Start of MATERIAL SUPPLIED

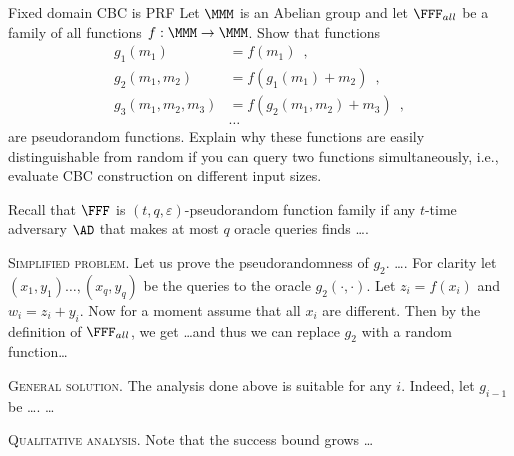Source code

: \documentclass{crypto-exercise}
\author{Sven Laur}
\begin{document}
\begin{exercise}{Fixed domain CBC is PRF}
Let $\MMM$ is an Abelian group and let $\FFF_{all}$ be a family of all functions $f:\MMM\to\MMM$.
Show that functions 
\begin{align*}
g_1(m_1) &= f(m_1)\enspace,\\
g_2(m_1,m_2)&=f(g_1(m_1)+m_2)\enspace,\\
g_3(m_1,m_2,m_3)&=f(g_2(m_1,m_2)+m_3)\enspace, \\
&\ldots
\end{align*}
are pseudorandom functions. Explain why these functions are easily distinguishable from random if you can query two functions simultaneously, i.e., evaluate CBC construction on different input sizes.
\end{exercise}

\begin{solution}
Recall that $\FFF$ is $(t,q,\varepsilon)$-pseudorandom function family if any $t$-time adversary $\AD$ that makes at most $q$ oracle queries finds \ldots.

\vspace*{2ex}
\noindent
\textsc{Simplified problem.}
Let us prove the pseudorandomness of $g_2$. \ldots. 
For clarity let $(x_1,y_1)\ldots, (x_q, y_q)$ be the queries to the oracle $g_2(\cdot,\cdot)$.
Let $z_i=f(x_i)$ and $w_i=z_i+y_i$.
Now for a moment assume that all $x_i$ are different. 
Then by the definition of $\FFF_{all}$, we get \ldots  and thus we can replace $g_2$ with a random function\ldots


\vspace*{2ex}
\noindent
\textsc{General solution.}
The analysis done above is suitable for any $i$. Indeed, let $g_{i-1}$ be \ldots. 
 \ldots


\vspace*{2ex}
\noindent
\textsc{Qualitative analysis.} Note that the success bound grows \ldots 








\end{solution}
\end{document}
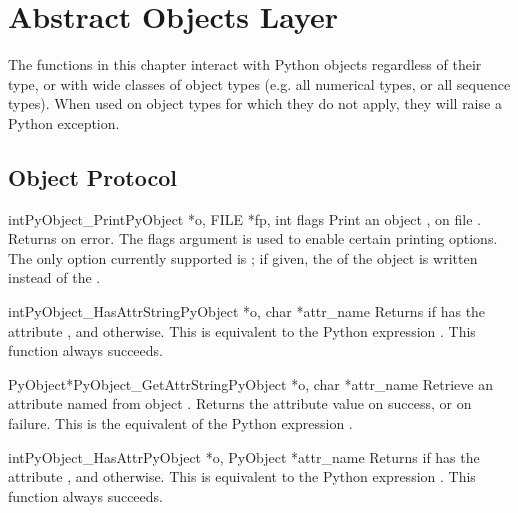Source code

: \chapter{Abstract Objects Layer \label{abstract}}

The functions in this chapter interact with Python objects regardless
of their type, or with wide classes of object types (e.g. all
numerical types, or all sequence types).  When used on object types
for which they do not apply, they will raise a Python exception.


\section{Object Protocol \label{object}}

\begin{cfuncdesc}{int}{PyObject_Print}{PyObject *o, FILE *fp, int flags}
  Print an object , on file .  Returns  on
  error.  The flags argument is used to enable certain printing
  options.  The only option currently supported is
  ; if given, the  of the
  object is written instead of the .
\end{cfuncdesc}

\begin{cfuncdesc}{int}{PyObject_HasAttrString}{PyObject *o, char *attr_name}
  Returns  if  has the attribute , and
   otherwise.  This is equivalent to the Python expression
  .  This function always
  succeeds.
\end{cfuncdesc}

\begin{cfuncdesc}{PyObject*}{PyObject_GetAttrString}{PyObject *o,
                                                     char *attr_name}
  Retrieve an attribute named  from object .
  Returns the attribute value on success, or \NULL{} on failure.
  This is the equivalent of the Python expression
  .
\end{cfuncdesc}


\begin{cfuncdesc}{int}{PyObject_HasAttr}{PyObject *o, PyObject *attr_name}
  Returns  if  has the attribute , and
   otherwise.  This is equivalent to the Python expression
  .  This function always
  succeeds.
\end{cfuncdesc}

End of MATERIAL SUPPLIED

● EXERCISE REQUIREMENTS: Quote the records above in full, dropping each picture.

● EXERCISE OUTPUT:
Source code

: \documentclass{crypto-exercise}
\author{Sven Laur}
\begin{document}
\begin{exercise}{Fixed domain CBC is PRF}
Let $\MMM$ is an Abelian group and let $\FFF_{all}$ be a family of all functions $f:\MMM\to\MMM$.
Show that functions 
\begin{align*}
g_1(m_1) &= f(m_1)\enspace,\\
g_2(m_1,m_2)&=f(g_1(m_1)+m_2)\enspace,\\
g_3(m_1,m_2,m_3)&=f(g_2(m_1,m_2)+m_3)\enspace, \\
&\ldots
\end{align*}
are pseudorandom functions. Explain why these functions are easily distinguishable from random if you can query two functions simultaneously, i.e., evaluate CBC construction on different input sizes.
\end{exercise}

\begin{solution}
Recall that $\FFF$ is $(t,q,\varepsilon)$-pseudorandom function family if any $t$-time adversary $\AD$ that makes at most $q$ oracle queries finds \ldots.

\vspace*{2ex}
\noindent
\textsc{Simplified problem.}
Let us prove the pseudorandomness of $g_2$. \ldots. 
For clarity let $(x_1,y_1)\ldots, (x_q, y_q)$ be the queries to the oracle $g_2(\cdot,\cdot)$.
Let $z_i=f(x_i)$ and $w_i=z_i+y_i$.
Now for a moment assume that all $x_i$ are different. 
Then by the definition of $\FFF_{all}$, we get \ldots  and thus we can replace $g_2$ with a random function\ldots


\vspace*{2ex}
\noindent
\textsc{General solution.}
The analysis done above is suitable for any $i$. Indeed, let $g_{i-1}$ be \ldots. 
 \ldots


\vspace*{2ex}
\noindent
\textsc{Qualitative analysis.} Note that the success bound grows \ldots 








\end{solution}
\end{document}
Source code

: \chapter{Abstract Objects Layer \label{abstract}}

The functions in this chapter interact with Python objects regardless
of their type, or with wide classes of object types (e.g. all
numerical types, or all sequence types).  When used on object types
for which they do not apply, they will raise a Python exception.


\section{Object Protocol \label{object}}

\begin{cfuncdesc}{int}{PyObject_Print}{PyObject *o, FILE *fp, int flags}
  Print an object , on file .  Returns  on
  error.  The flags argument is used to enable certain printing
  options.  The only option currently supported is
  ; if given, the  of the
  object is written instead of the .
\end{cfuncdesc}

\begin{cfuncdesc}{int}{PyObject_HasAttrString}{PyObject *o, char *attr_name}
  Returns  if  has the attribute , and
   otherwise.  This is equivalent to the Python expression
  .  This function always
  succeeds.
\end{cfuncdesc}

\begin{cfuncdesc}{PyObject*}{PyObject_GetAttrString}{PyObject *o,
                                                     char *attr_name}
  Retrieve an attribute named  from object .
  Returns the attribute value on success, or \NULL{} on failure.
  This is the equivalent of the Python expression
  .
\end{cfuncdesc}


\begin{cfuncdesc}{int}{PyObject_HasAttr}{PyObject *o, PyObject *attr_name}
  Returns  if  has the attribute , and
   otherwise.  This is equivalent to the Python expression
  .  This function always
  succeeds.
\end{cfuncdesc}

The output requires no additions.